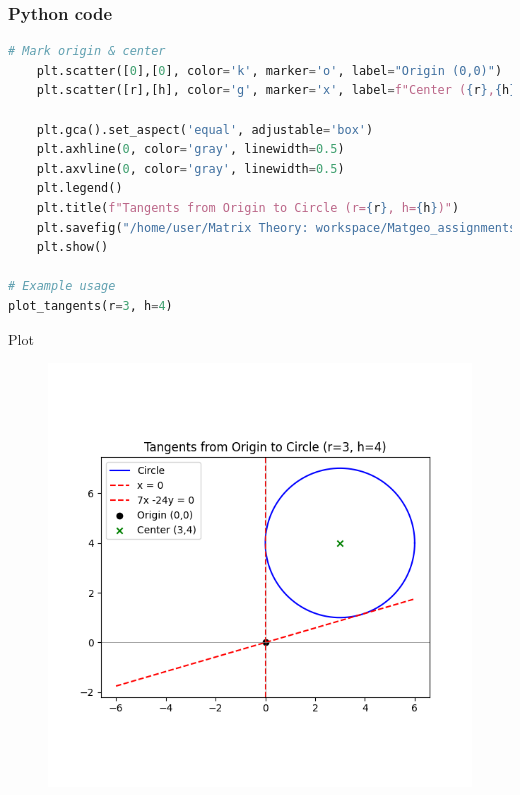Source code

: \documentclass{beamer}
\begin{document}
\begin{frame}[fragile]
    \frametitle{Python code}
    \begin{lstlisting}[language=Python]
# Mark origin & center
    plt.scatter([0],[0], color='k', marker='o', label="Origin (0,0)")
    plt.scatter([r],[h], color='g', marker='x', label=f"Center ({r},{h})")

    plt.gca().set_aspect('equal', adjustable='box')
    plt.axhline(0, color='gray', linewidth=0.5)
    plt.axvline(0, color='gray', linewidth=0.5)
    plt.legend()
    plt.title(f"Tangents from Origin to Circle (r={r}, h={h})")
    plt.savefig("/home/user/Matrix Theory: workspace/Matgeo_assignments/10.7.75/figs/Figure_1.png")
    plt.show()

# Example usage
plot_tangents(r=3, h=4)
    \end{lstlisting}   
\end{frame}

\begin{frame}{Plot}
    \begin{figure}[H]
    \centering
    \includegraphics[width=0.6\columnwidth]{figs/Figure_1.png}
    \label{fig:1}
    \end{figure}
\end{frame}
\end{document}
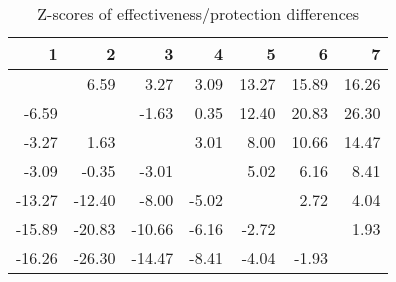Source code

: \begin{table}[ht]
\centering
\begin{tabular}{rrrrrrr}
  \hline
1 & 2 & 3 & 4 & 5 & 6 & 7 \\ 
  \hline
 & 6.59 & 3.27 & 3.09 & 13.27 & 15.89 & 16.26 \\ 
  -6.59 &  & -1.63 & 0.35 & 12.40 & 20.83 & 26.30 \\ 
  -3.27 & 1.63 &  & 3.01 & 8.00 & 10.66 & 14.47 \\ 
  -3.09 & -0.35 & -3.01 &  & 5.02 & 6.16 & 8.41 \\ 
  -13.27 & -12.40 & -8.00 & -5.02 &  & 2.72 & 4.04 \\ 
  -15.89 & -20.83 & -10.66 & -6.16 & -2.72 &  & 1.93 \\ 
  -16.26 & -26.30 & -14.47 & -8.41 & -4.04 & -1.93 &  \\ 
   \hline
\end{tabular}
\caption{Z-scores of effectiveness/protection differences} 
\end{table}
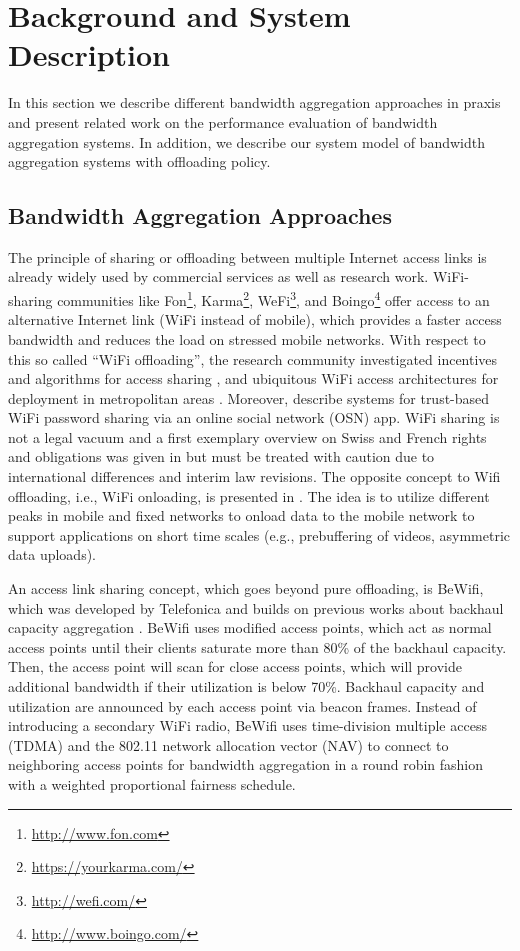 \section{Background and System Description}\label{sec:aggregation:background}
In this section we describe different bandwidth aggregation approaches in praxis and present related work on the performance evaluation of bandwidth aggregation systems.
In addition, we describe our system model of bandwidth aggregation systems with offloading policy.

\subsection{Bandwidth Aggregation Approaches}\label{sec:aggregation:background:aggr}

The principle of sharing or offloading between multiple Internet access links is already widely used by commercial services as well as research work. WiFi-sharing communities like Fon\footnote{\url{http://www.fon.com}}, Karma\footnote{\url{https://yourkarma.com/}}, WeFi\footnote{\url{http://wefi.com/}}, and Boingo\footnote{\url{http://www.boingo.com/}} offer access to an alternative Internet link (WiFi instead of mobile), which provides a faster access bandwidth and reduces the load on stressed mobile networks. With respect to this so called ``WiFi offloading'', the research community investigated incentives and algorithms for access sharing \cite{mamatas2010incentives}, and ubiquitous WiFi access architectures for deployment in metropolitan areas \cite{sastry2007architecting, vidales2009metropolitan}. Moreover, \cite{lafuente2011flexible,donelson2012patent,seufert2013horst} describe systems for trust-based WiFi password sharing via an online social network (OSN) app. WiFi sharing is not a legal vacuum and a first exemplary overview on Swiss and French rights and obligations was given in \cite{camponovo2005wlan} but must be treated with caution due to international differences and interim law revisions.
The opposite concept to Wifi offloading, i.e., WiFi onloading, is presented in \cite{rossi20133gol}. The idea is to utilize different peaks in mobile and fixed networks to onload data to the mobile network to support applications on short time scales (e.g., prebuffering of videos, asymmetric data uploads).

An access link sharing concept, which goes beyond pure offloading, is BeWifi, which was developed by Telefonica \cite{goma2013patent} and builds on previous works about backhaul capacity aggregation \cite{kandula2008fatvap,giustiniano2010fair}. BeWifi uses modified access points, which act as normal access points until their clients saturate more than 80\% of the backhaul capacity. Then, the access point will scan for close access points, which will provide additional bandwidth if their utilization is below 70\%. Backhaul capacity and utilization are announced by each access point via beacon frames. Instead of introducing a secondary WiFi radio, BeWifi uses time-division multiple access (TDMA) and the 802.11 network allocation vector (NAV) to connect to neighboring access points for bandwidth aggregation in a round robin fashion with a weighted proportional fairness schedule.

**********

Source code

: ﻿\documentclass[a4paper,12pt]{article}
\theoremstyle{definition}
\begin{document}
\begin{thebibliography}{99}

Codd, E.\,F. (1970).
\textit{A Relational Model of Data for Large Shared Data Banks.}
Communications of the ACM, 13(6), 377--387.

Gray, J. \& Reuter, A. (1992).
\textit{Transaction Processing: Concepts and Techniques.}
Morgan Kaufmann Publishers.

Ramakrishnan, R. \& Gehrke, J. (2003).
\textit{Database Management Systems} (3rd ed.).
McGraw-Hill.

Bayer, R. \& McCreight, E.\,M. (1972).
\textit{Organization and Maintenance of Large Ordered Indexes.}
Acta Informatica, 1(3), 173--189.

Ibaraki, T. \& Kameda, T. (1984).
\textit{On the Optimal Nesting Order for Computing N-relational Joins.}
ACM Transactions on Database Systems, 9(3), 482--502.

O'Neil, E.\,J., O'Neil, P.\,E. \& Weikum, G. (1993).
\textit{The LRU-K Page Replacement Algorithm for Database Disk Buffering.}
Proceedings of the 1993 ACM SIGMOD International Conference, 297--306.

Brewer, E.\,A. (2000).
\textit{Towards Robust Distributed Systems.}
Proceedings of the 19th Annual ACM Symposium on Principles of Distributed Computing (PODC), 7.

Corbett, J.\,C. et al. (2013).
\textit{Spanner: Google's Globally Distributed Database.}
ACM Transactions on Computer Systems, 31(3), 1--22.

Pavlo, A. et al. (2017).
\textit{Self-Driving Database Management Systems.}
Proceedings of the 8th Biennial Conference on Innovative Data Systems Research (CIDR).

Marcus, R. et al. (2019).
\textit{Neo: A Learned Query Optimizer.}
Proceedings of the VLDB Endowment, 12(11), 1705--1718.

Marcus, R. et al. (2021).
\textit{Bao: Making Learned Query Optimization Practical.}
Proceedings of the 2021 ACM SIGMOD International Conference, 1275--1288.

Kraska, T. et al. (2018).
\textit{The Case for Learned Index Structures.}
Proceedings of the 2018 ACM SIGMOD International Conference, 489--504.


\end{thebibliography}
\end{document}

**********

[WHAT YOU HAVE TO DO]
A single number is the answer: how many lines of the entries above contain "Conference"?

[EXERCISE SOLUTION]
4